Records shown:
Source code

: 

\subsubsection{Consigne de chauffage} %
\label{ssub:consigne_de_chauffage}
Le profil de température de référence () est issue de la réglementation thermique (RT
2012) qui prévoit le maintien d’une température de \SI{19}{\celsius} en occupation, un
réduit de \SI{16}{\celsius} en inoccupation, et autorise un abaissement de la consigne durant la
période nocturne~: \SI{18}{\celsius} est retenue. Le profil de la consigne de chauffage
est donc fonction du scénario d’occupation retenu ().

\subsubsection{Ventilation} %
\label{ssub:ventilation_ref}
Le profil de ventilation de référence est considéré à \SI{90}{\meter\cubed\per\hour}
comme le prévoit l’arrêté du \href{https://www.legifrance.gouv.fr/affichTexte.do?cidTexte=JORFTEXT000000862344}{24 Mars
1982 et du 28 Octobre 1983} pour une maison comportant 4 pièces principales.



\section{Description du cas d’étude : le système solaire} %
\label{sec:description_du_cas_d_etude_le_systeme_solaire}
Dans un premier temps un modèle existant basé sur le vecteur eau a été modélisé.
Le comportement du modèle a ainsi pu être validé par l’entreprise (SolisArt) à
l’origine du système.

Requirement: Each line above is to be restated exactly as it stands.

Exercise output:
Source code

: 

\subsubsection{Consigne de chauffage} %
\label{ssub:consigne_de_chauffage}
Le profil de température de référence () est issue de la réglementation thermique (RT
2012) qui prévoit le maintien d’une température de \SI{19}{\celsius} en occupation, un
réduit de \SI{16}{\celsius} en inoccupation, et autorise un abaissement de la consigne durant la
période nocturne~: \SI{18}{\celsius} est retenue. Le profil de la consigne de chauffage
est donc fonction du scénario d’occupation retenu ().

\subsubsection{Ventilation} %
\label{ssub:ventilation_ref}
Le profil de ventilation de référence est considéré à \SI{90}{\meter\cubed\per\hour}
comme le prévoit l’arrêté du \href{https://www.legifrance.gouv.fr/affichTexte.do?cidTexte=JORFTEXT000000862344}{24 Mars
1982 et du 28 Octobre 1983} pour une maison comportant 4 pièces principales.



\section{Description du cas d’étude : le système solaire} %
\label{sec:description_du_cas_d_etude_le_systeme_solaire}
Dans un premier temps un modèle existant basé sur le vecteur eau a été modélisé.
Le comportement du modèle a ainsi pu être validé par l’entreprise (SolisArt) à
l’origine du système.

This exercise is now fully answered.